Given what we know of Johnson’s past job history and his reputation, this outcome was predictable but entirely avoidable. Instead of selecting a suitable leader back in 2019, the Conservative party chose to endorse Johnson – a morally bankrupt, self-serving and entitled individual. What followed was a pattern of dishonesty, a contempt for Parliament and a persistent rewriting of the rule book.

Whilst the Prime Minister may have lost a quarter of his government in just a matter of days it was the same ministers, the same cabinet, along with the wider Conservative party, that enabled his behaviour for the years. This includes the Scottish Conservatives and Scottish Tory leader Douglas Ross; whose credibility is also in tatters following his flip-flopping over Johnson’s conduct in office.

From presiding over Brexit, which has placed untold damage on the economy, to becoming the first PM fined for breaking the law, Johnson’s legacy is truly miserable.

And now, we have a leadership contest under way with candidates who inspire little confidence or hope. The frontrunners have failed to set out effectively how they would tackle the big issues, such as the cost of living crisis, climate emergency and child poverty. The race will instead be won on austerity cuts and the hailing of a hard Brexit.

My constituents will also be disappointed to learn no candidate has set out how they will meaningfully counter soaring energy costs. Unsurprisingly, I never received as much as an acknowledgement from the now ex-Chancellor to my letter highlighting the devastating and disproportionate impact the cost-of-living crisis is having on households in my constituency. I intend to raise this again with the new Chancellor.

Given the chaos in Westminster, the First Minister’s statement last month on the next steps to securing an independence referendum was timely.
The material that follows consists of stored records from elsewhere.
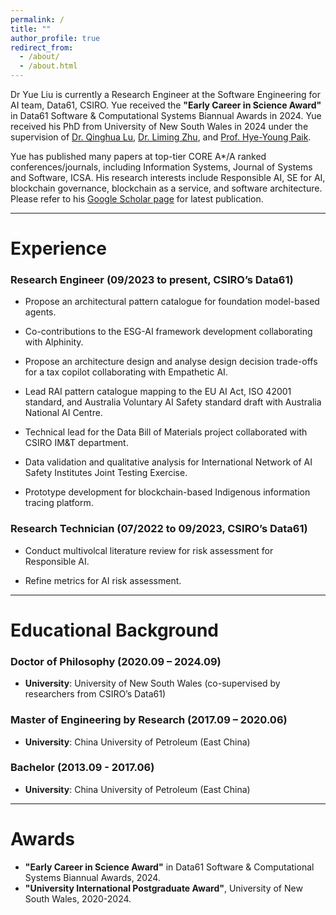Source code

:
 ```yaml
---
permalink: /
title: ""
author_profile: true
redirect_from: 
  - /about/
  - /about.html
---
```


Dr Yue Liu is currently a Research Engineer at the Software Engineering for AI team, Data61, CSIRO. Yue received the **"Early Career in Science Award"** in Data61 Software & Computational Systems Biannual Awards in 2024. Yue received his PhD from University of New South Wales in 2024 under the supervision of [Dr. Qinghua Lu](https://people.csiro.au/L/Q/Qinghua-Lu), [Dr. Liming Zhu](https://people.csiro.au/Z/L/Liming-Zhu), and [Prof. Hye-Young Paik](https://helen-paik.net/). 

Yue has published many papers at top-tier CORE A*/A ranked conferences/journals, including Information Systems, Journal of Systems and Software, ICSA. His research interests include Responsible AI, SE for AI, blockchain governance, blockchain as a service, and software architecture. Please refer to his [Google Scholar page](https://scholar.google.com.au/citations?user=cG34KO4AAAAJ) for latest publication.

***

# Experience

###  Research Engineer (09/2023 to present, CSIRO’s Data61)

* Propose an architectural pattern catalogue for foundation model-based agents.

* Co-contributions to the ESG-AI framework development collaborating with Alphinity.

* Propose an architecture design and analyse design decision trade-offs for a tax copilot collaborating with Empathetic AI.

* Lead RAI pattern catalogue mapping to the EU AI Act, ISO 42001 standard, and Australia Voluntary AI Safety standard draft with Australia National AI Centre.

* Technical lead for the Data Bill of Materials project collaborated with CSIRO IM&T department.

* Data validation and qualitative analysis for International Network of AI Safety Institutes Joint Testing Exercise.

* Prototype development for blockchain-based Indigenous information tracing platform.


###   Research Technician (07/2022 to 09/2023, CSIRO’s Data61)

* Conduct multivolcal literature review for risk assessment for Responsible AI.

* Refine metrics for AI risk assessment.


***

# Educational Background

###   Doctor of Philosophy (2020.09 – 2024.09)

* **University**:               University of New South Wales (co-supervised by researchers from CSIRO’s Data61)

<!--* **Major**:                    Computer Science and Engineering

* **Supervisors**:              Dr. Qinghua Lu, Dr. Liming Zhu, Dr. Hye-Young Paik

* **Research topic**:           Software Architecture for Governance-Driven Blockchain Systems -->


###   Master of Engineering by Research (2017.09 – 2020.06)

* **University**:               China University of Petroleum (East China)  

<!--* **Major**:                    Software Engineering -->


###   Bachelor (2013.09 - 2017.06)

* **University**:               China University of Petroleum (East China)

<!--* **Major**:                    Computer Science and Technology; English (double major) -->

***

# Awards

* **"Early Career in Science Award"** in Data61 Software & Computational Systems Biannual Awards, 2024.
* **"University International Postgraduate Award"**, University of New South Wales, 2020-2024.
The Scottish Government is proposing that a referendum be held on 19 October 2023. We now await the ruling of the Supreme Court, after the Lord Advocate referred the question of whether a Bill for a referendum on Scottish independence is a reserved matter, because currently this is an unresolved question of law. If the Supreme Court rules a referendum is within the legislative competence of the Scottish Parliament, the proposed referendum will definitely be lawful. If that outcome is not secured and the UK government continues to block a Section 30 order (as used for the 2014 referendum), then the SNP will contest the UK general election on the sole question: should Scotland be an independent country?

With the campaign for independence beginning afresh and in earnest, the Scottish Government will continue to set out in detail how we can make the transition to independence. The case is a strong one, and it will be presented openly, frankly and with confidence and ambition.

I appreciate there are differing views on independence but I, along with 71 other MSPs, were elected on a manifesto that committed to a second referendum. That must be respected and continued attempts to block the will of the people will only weaken the UK government’s standing.